# Required action
Which lines in the records below hold the word "installed"? Copy each of them.
━━ Task material ━━
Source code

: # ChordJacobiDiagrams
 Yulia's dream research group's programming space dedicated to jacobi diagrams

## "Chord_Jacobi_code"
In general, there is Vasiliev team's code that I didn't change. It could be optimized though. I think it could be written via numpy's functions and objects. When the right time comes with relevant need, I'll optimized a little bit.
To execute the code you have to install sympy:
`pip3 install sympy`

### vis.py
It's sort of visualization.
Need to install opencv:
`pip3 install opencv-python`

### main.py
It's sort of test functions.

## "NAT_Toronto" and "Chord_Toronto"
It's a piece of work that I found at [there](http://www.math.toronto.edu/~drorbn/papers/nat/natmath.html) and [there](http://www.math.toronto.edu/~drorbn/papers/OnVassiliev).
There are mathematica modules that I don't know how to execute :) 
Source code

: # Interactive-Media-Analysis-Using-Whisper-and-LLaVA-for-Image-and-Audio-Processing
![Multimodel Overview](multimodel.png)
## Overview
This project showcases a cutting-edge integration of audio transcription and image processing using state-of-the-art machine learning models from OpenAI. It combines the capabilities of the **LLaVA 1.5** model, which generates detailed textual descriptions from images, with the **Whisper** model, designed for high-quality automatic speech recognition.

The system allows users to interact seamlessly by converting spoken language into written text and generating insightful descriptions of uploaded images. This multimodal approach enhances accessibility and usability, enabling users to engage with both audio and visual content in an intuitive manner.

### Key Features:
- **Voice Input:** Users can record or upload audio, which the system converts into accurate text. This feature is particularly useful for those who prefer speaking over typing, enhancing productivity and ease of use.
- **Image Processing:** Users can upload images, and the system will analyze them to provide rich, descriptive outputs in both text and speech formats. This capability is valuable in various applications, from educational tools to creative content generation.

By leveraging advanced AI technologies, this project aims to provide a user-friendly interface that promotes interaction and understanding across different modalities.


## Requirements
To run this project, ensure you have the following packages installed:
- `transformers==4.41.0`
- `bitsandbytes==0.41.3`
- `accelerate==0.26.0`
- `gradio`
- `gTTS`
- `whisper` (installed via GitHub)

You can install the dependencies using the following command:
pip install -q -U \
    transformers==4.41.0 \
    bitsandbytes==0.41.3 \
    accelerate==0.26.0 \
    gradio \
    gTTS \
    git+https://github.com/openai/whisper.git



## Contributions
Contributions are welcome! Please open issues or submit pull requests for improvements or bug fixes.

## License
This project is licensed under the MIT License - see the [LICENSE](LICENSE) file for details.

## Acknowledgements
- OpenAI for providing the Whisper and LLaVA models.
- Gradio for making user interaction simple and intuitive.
━━━
# The completed task
To run this project, ensure you have the following packages installed:
- `whisper` (installed via GitHub)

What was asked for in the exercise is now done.